*** Data supplied

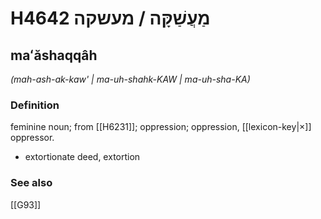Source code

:# H4642 מַעֲשַׁקָּה / מעשקה

## maʻăshaqqâh

_(mah-ash-ak-kaw' | ma-uh-shahk-KAW | ma-uh-sha-KA)_

### Definition

feminine noun; from [[H6231]]; oppression; oppression, [[lexicon-key|×]] oppressor.

- extortionate deed, extortion
### See also

[[G93]]

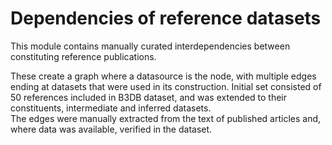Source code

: # Dependencies of reference datasets

This module contains manually curated interdependencies between constituting reference publications.

These create a graph where a datasource is the node, with multiple edges ending at datasets that were used in its construction.
Initial set consisted of 50 references included in B3DB dataset, and was extended to their constituents, intermediate and inferred datasets.  
The edges were manually extracted from the text of published articles and, where data was available, verified in the dataset.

******

Give every entry again as it is, dropping its pictures.

Solution to this task =
Source code

:# H4642 מַעֲשַׁקָּה / מעשקה

## maʻăshaqqâh

_(mah-ash-ak-kaw' | ma-uh-shahk-KAW | ma-uh-sha-KA)_

### Definition

feminine noun; from [[H6231]]; oppression; oppression, [[lexicon-key|×]] oppressor.

- extortionate deed, extortion
### See also

[[G93]]

Source code

: # Dependencies of reference datasets

This module contains manually curated interdependencies between constituting reference publications.

These create a graph where a datasource is the node, with multiple edges ending at datasets that were used in its construction.
Initial set consisted of 50 references included in B3DB dataset, and was extended to their constituents, intermediate and inferred datasets.  
The edges were manually extracted from the text of published articles and, where data was available, verified in the dataset.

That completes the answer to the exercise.